_EXERCISE_.
Once every line in the data that follows has been checked for the word "Problem", give only the number of lines that hold it.

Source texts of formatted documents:
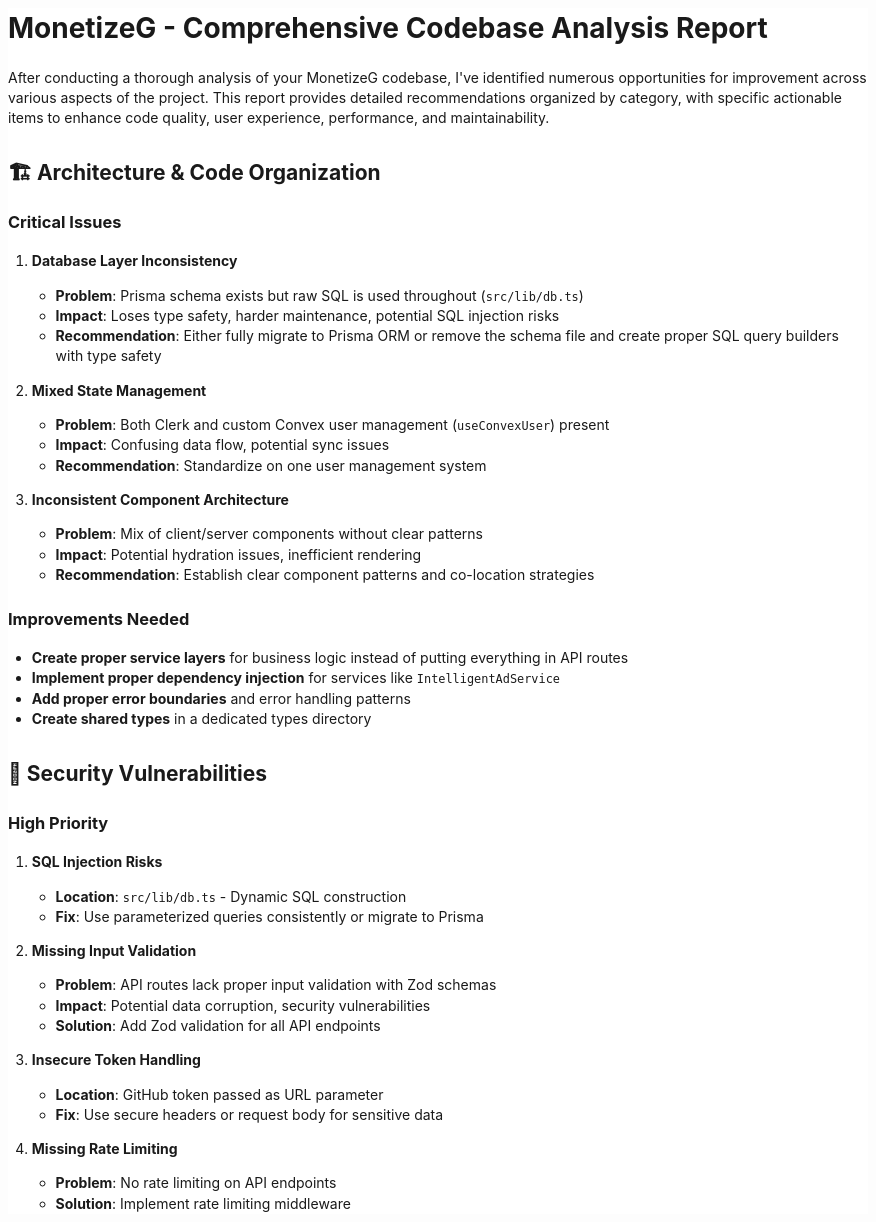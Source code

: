 # MonetizeG - Comprehensive Codebase Analysis Report

After conducting a thorough analysis of your MonetizeG codebase, I've identified numerous opportunities for improvement across various aspects of the project. This report provides detailed recommendations organized by category, with specific actionable items to enhance code quality, user experience, performance, and maintainability.

## 🏗️ **Architecture & Code Organization**

### Critical Issues
1. **Database Layer Inconsistency**
   - **Problem**: Prisma schema exists but raw SQL is used throughout (`src/lib/db.ts`)
   - **Impact**: Loses type safety, harder maintenance, potential SQL injection risks
   - **Recommendation**: Either fully migrate to Prisma ORM or remove the schema file and create proper SQL query builders with type safety

2. **Mixed State Management**
   - **Problem**: Both Clerk and custom Convex user management (`useConvexUser`) present
   - **Impact**: Confusing data flow, potential sync issues
   - **Recommendation**: Standardize on one user management system

3. **Inconsistent Component Architecture**
   - **Problem**: Mix of client/server components without clear patterns
   - **Impact**: Potential hydration issues, inefficient rendering
   - **Recommendation**: Establish clear component patterns and co-location strategies

### Improvements Needed
- **Create proper service layers** for business logic instead of putting everything in API routes
- **Implement proper dependency injection** for services like `IntelligentAdService`
- **Add proper error boundaries** and error handling patterns
- **Create shared types** in a dedicated types directory

## 🔐 **Security Vulnerabilities**

### High Priority
1. **SQL Injection Risks**
   - **Location**: `src/lib/db.ts` - Dynamic SQL construction
   - **Fix**: Use parameterized queries consistently or migrate to Prisma

2. **Missing Input Validation**
   - **Problem**: API routes lack proper input validation with Zod schemas
   - **Impact**: Potential data corruption, security vulnerabilities
   - **Solution**: Add Zod validation for all API endpoints

3. **Insecure Token Handling**
   - **Location**: GitHub token passed as URL parameter
   - **Fix**: Use secure headers or request body for sensitive data

4. **Missing Rate Limiting**
   - **Problem**: No rate limiting on API endpoints
   - **Solution**: Implement rate limiting middleware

_TASK SOLUTION_.
5